Heat is only one kind of spice

Chile heat can make alcohol feel warmer and tannin feel more assertive, particularly when a dish is genuinely fierce. Yet a great many spices have no interest in heat whatsoever. Fennel is sweet and herbal; cardamom floral and cooling; sumac tart; hibiscus fruity and sour; pink peppercorn aromatic and gently pungent. A thoughtful blend uses these characters to shape the wine, not merely to raise the temperature of the room.

Memory also changes taste

Aroma keeps close company with memory. Coffee may conjure breakfast, travel, or dessert; cardamom the ritual of tea or sweets; herbs a particular family kitchen. Such associations make a tasting feel personal, which is why the very same pairing can draw entirely different descriptions from two guests seated side by side. In wine, as in art, a good deal depends on who is doing the looking.

How to experiment at home

Pour one wine into two glasses. Taste the first on its own. With the second, offer a small bite of neutral cheese and one spice at a time: begin with salt, then citrus peel, coriander, pepper, fennel, or sumac. Notice whether the wine turns fruitier, brighter, softer, more bitter, more aromatic, or warmer. There is no correct answer waiting to catch you out; the entire value lies in the noticing.
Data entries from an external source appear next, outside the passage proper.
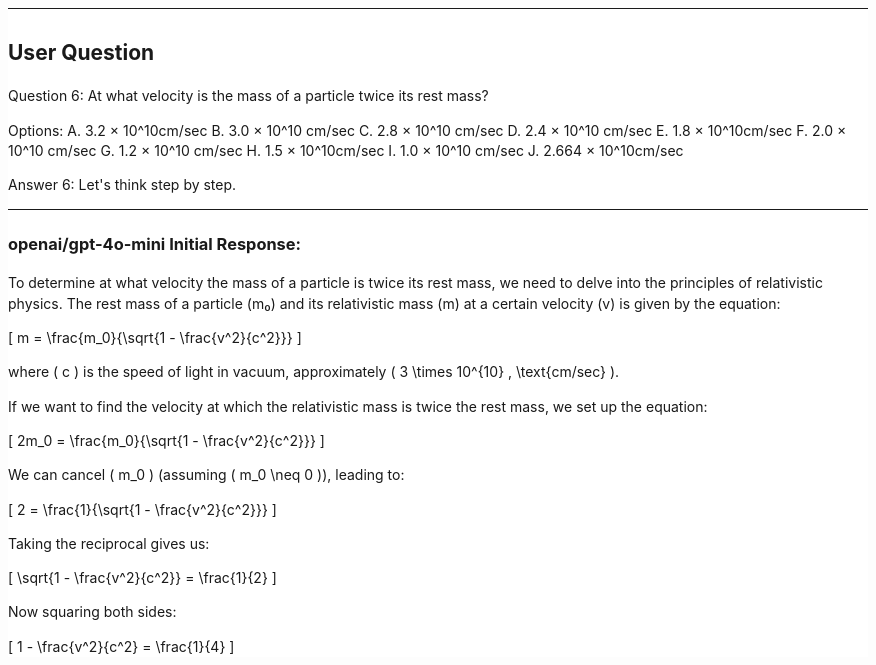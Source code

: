 
[//]: # (2024-11-17 21:43:14)

---




[//]: # (2024-11-17 21:43:14)
## User Question


[//]: # (2024-11-17 21:43:14)
Question 6: At what velocity is the mass of a particle twice its rest mass?

Options: A. 3.2 × 10^10cm/sec
B. 3.0 × 10^10 cm/sec
C. 2.8 × 10^10 cm/sec
D. 2.4 × 10^10 cm/sec
E. 1.8 × 10^10cm/sec
F. 2.0 × 10^10 cm/sec
G. 1.2 × 10^10 cm/sec
H. 1.5 × 10^10cm/sec
I. 1.0 × 10^10 cm/sec
J. 2.664 × 10^10cm/sec

Answer 6: Let's think step by step.




[//]: # (2024-11-17 21:43:14)

---




[//]: # (2024-11-17 21:43:22)
### openai/gpt-4o-mini Initial Response:


[//]: # (2024-11-17 21:43:22)
To determine at what velocity the mass of a particle is twice its rest mass, we need to delve into the principles of relativistic physics. The rest mass of a particle (m₀) and its relativistic mass (m) at a certain velocity (v) is given by the equation:

\[ m = \frac{m_0}{\sqrt{1 - \frac{v^2}{c^2}}} \]

where \( c \) is the speed of light in vacuum, approximately \( 3 \times 10^{10} \, \text{cm/sec} \).

If we want to find the velocity at which the relativistic mass is twice the rest mass, we set up the equation:

\[ 2m_0 = \frac{m_0}{\sqrt{1 - \frac{v^2}{c^2}}} \]

We can cancel \( m_0 \) (assuming \( m_0 \neq 0 \)), leading to:

\[ 2 = \frac{1}{\sqrt{1 - \frac{v^2}{c^2}}} \]

Taking the reciprocal gives us:

\[ \sqrt{1 - \frac{v^2}{c^2}} = \frac{1}{2} \]

Now squaring both sides:

\[ 1 - \frac{v^2}{c^2} = \frac{1}{4} \]


[//]: # (2024-11-17 21:43:26)
[//]: # (2024-11-17 21:43:26)
[//]: # (2024-11-17 21:43:26)
[//]: # (2024-11-17 21:43:30)
[//]: # (2024-11-17 21:43:30)
[//]: # (2024-11-17 21:43:30)
[//]: # (2024-11-17 21:43:31)
[//]: # (2024-11-17 21:43:31)
[//]: # (2024-11-17 21:43:31)
[//]: # (2024-11-17 21:43:31)
[//]: # (2024-11-17 21:43:31)
[//]: # (2024-11-17 21:43:31)
[//]: # (2024-11-17 21:43:33)
[//]: # (2024-11-17 21:43:33)
[//]: # (2024-11-17 21:43:33)
[//]: # (2024-11-17 21:43:33)
[//]: # (2024-11-17 21:43:33)
[//]: # (2024-11-17 21:43:33)
[//]: # (2024-11-17 21:43:41)
[//]: # (2024-11-17 21:43:41)
[//]: # (2024-11-17 21:43:41)
[//]: # (2024-11-17 21:43:43)
[//]: # (2024-11-17 21:43:43)
[//]: # (2024-11-17 21:43:43)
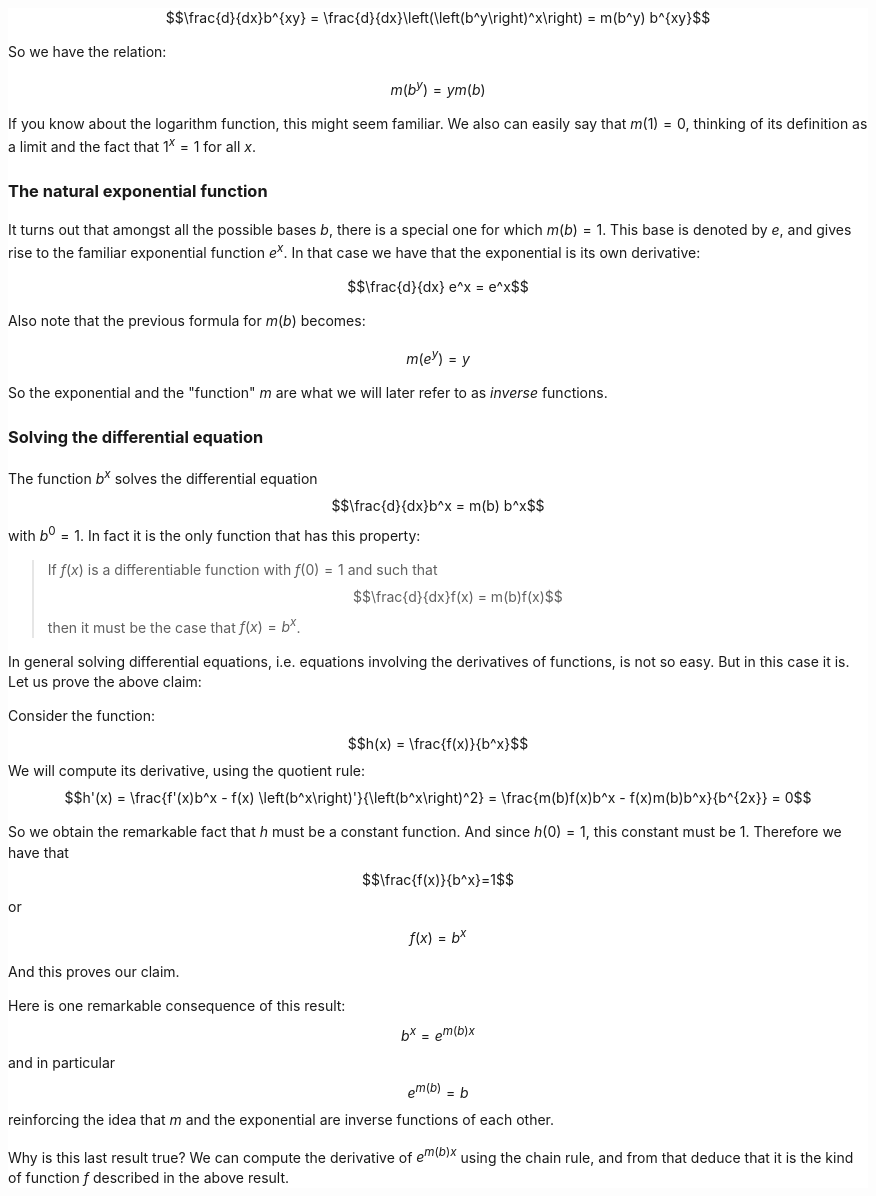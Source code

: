 $$\frac{d}{dx}b^{xy} = \frac{d}{dx}\left(\left(b^y\right)^x\right) = m(b^y) b^{xy}$$

So we have the relation:

$$m\left(b^y\right) = y m(b)$$

If you know about the logarithm function, this might seem familiar. We also can easily say that $m(1) = 0$, thinking of its definition as a limit and the fact that $1^x=1$ for all $x$.

### The natural exponential function

It turns out that amongst all the possible bases $b$, there is a special one for which $m(b)=1$. This base is denoted by $e$, and gives rise to the familiar exponential function $e^x$. In that case we have that the exponential is its own derivative:

$$\frac{d}{dx} e^x = e^x$$

Also note that the previous formula for $m(b)$ becomes:

$$m\left(e^y\right) = y$$

So the exponential and the "function" $m$ are what we will later refer to as *inverse* functions.

### Solving the differential equation

The function $b^x$ solves the differential equation
$$\frac{d}{dx}b^x = m(b) b^x$$
with $b^0 = 1$. In fact it is the only function that has this property:

> If $f(x)$ is a differentiable function with $f(0)=1$ and such that
> $$\frac{d}{dx}f(x) = m(b)f(x)$$
> then it must be the case that $f(x) = b^x$.

In general solving differential equations, i.e. equations involving the derivatives of functions, is not so easy. But in this case it is. Let us prove the above claim:

Consider the function:
$$h(x) = \frac{f(x)}{b^x}$$
We will compute its derivative, using the quotient rule:
$$h'(x) = \frac{f'(x)b^x - f(x) \left(b^x\right)'}{\left(b^x\right)^2} = \frac{m(b)f(x)b^x - f(x)m(b)b^x}{b^{2x}} = 0$$

So we obtain the remarkable fact that $h$ must be a constant function. And since $h(0) = 1$, this constant must be $1$. Therefore we have that
$$\frac{f(x)}{b^x}=1$$
or
$$f(x) = b^x$$

And this proves our claim.

Here is one remarkable consequence of this result:
$$b^x = e^{m(b)x}$$
and in particular
$$e^{m(b)} = b$$
reinforcing the idea that $m$ and the exponential are inverse functions of each other.

Why is this last result true? We can compute the derivative of $e^{m(b)x}$ using the chain rule, and from that deduce that it is the kind of function $f$ described in the above result.

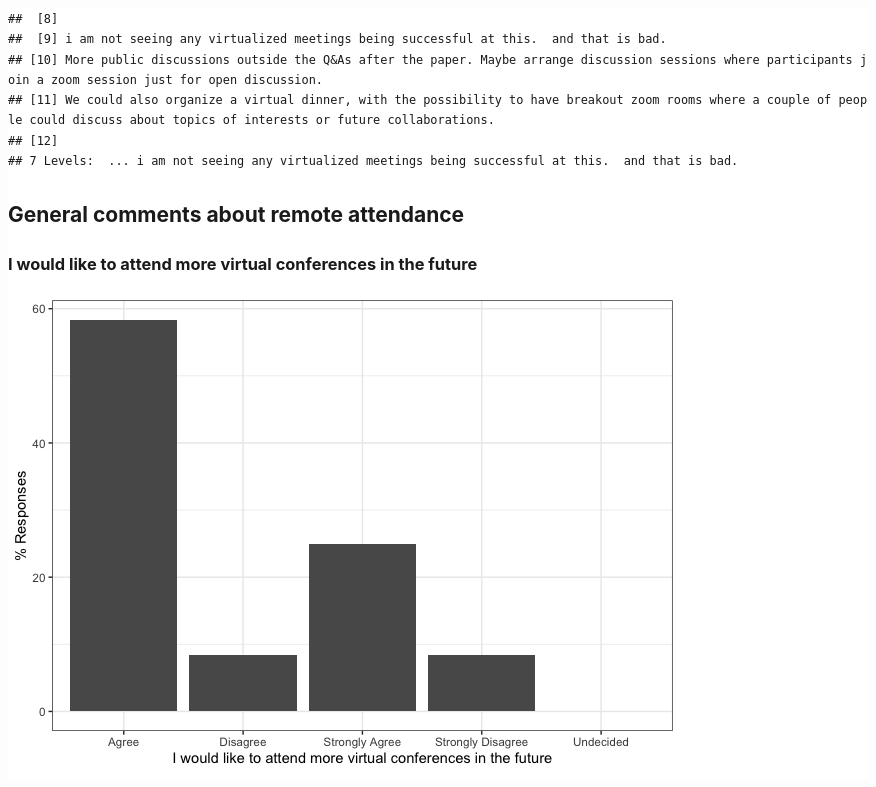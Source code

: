     ##  [8]                                                                                                                                                                                                                                                                                                                                                                                                                                               
    ##  [9] i am not seeing any virtualized meetings being successful at this.  and that is bad.                                                                                                                                                                                                                                                                                                                                                          
    ## [10] More public discussions outside the Q&As after the paper. Maybe arrange discussion sessions where participants join a zoom session just for open discussion.                                                                                                                                                                                                                                                                                  
    ## [11] We could also organize a virtual dinner, with the possibility to have breakout zoom rooms where a couple of people could discuss about topics of interests or future collaborations.                                                                                                                                                                                                                                                          
    ## [12]                                                                                                                                                                                                                                                                                                                                                                                                                                               
    ## 7 Levels:  ... i am not seeing any virtualized meetings being successful at this.  and that is bad.

## General comments about remote attendance

### I would like to attend more virtual conferences in the future

![](pam_many_pams_attended_files/figure-gfm/unnamed-chunk-67-1.png)

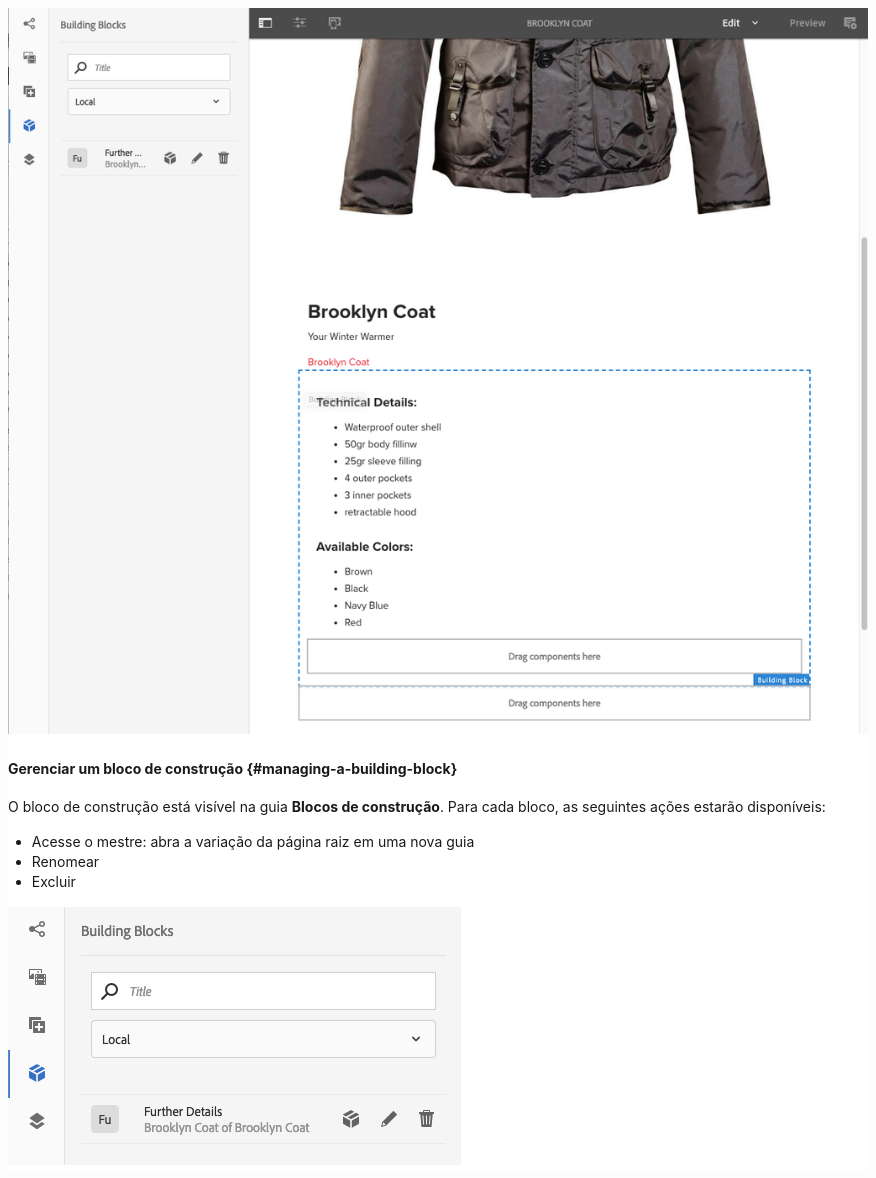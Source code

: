    ![xf-12](assets/xf-12.png)

#### Gerenciar um bloco de construção {#managing-a-building-block}

O bloco de construção está visível na guia **Blocos de construção**. Para cada bloco, as seguintes ações estarão disponíveis:

* Acesse o mestre: abra a variação da página raiz em uma nova guia
* Renomear
* Excluir

![xf-13](assets/xf-13.png)
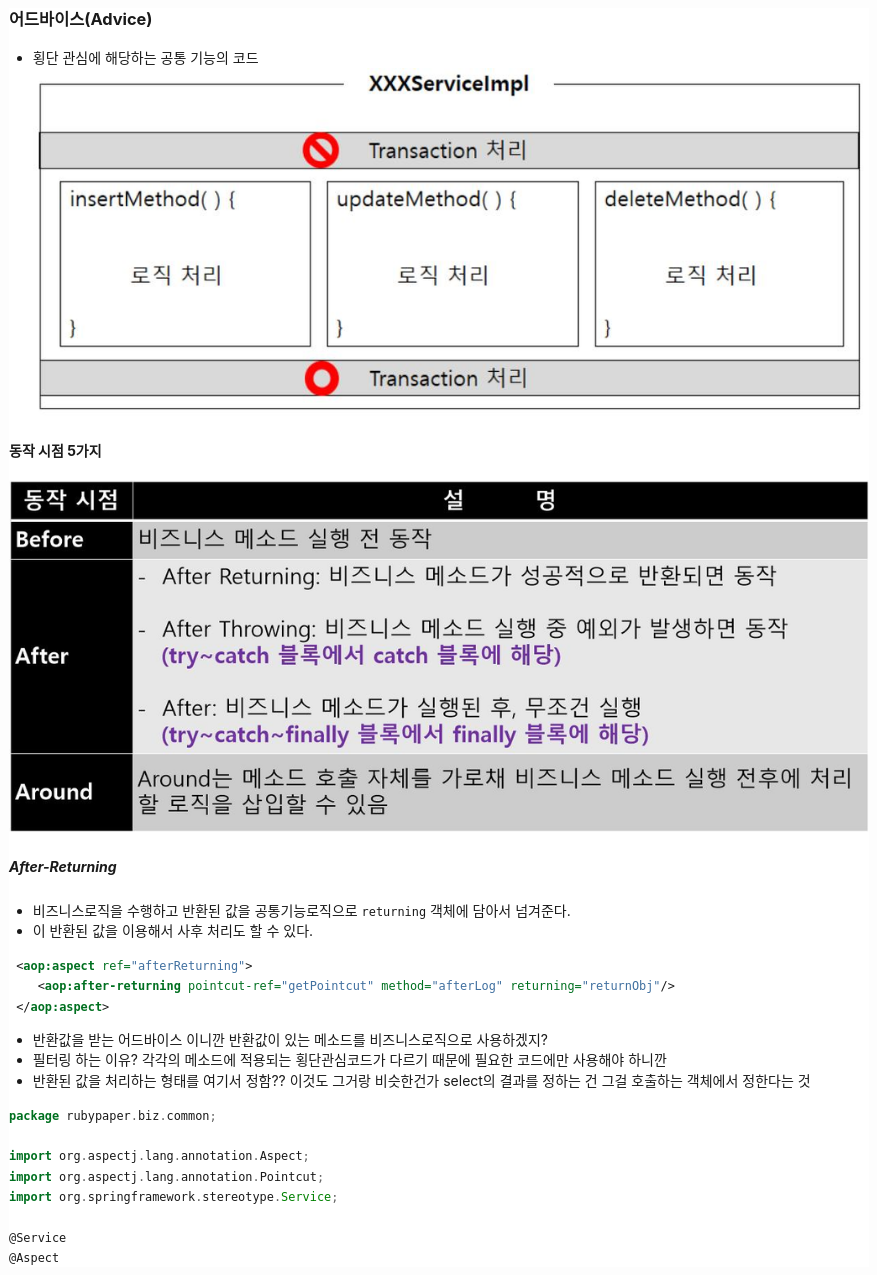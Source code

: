 ### 어드바이스(Advice)
* 횡단 관심에 해당하는 공통 기능의 코드
![어드바이스](/Java/documents/images/어디바이스.jpg)

#### 동작 시점 5가지
![동작시점](/Java/documents/images/advice동작시점.jpg)

##### After-Returning 
  * 비즈니스로직을 수행하고 반환된 값을 공통기능로직으로 `returning` 객체에 담아서 넘겨준다.
  * 이 반환된 값을 이용해서 사후 처리도 할 수 있다.
  ```xml
   <aop:aspect ref="afterReturning">
   	  <aop:after-returning pointcut-ref="getPointcut" method="afterLog" returning="returnObj"/>
   </aop:aspect>
  ```
  * 반환값을 받는 어드바이스 이니깐 반환값이 있는 메소드를 비즈니스로직으로 사용하겠지?
  * 필터링 하는 이유? 각각의 메소드에 적용되는 횡단관심코드가 다르기 때문에 필요한 코드에만 사용해야 하니깐
  * 반환된 값을 처리하는 형태를 여기서 정함?? 이것도 그거랑 비슷한건가 select의 결과를 정하는 건 그걸 호출하는 객체에서 정한다는 것
  ```groovy
  package rubypaper.biz.common;
  
  import org.aspectj.lang.annotation.Aspect;
  import org.aspectj.lang.annotation.Pointcut;
  import org.springframework.stereotype.Service;
  
  @Service
  @Aspect
  ```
Spice is a language for wine

Traditional tasting notes can feel abstract, even a touch conceited. Spice makes flavour tangible. Rather than being informed that a wine possesses floral lift or savoury depth, a guest may watch those qualities appear and dissolve in real time. That is the whole idea behind the LXV Spice Method: wine becomes far easier to understand the moment flavour turns into something you can actively explore rather than dutifully accept.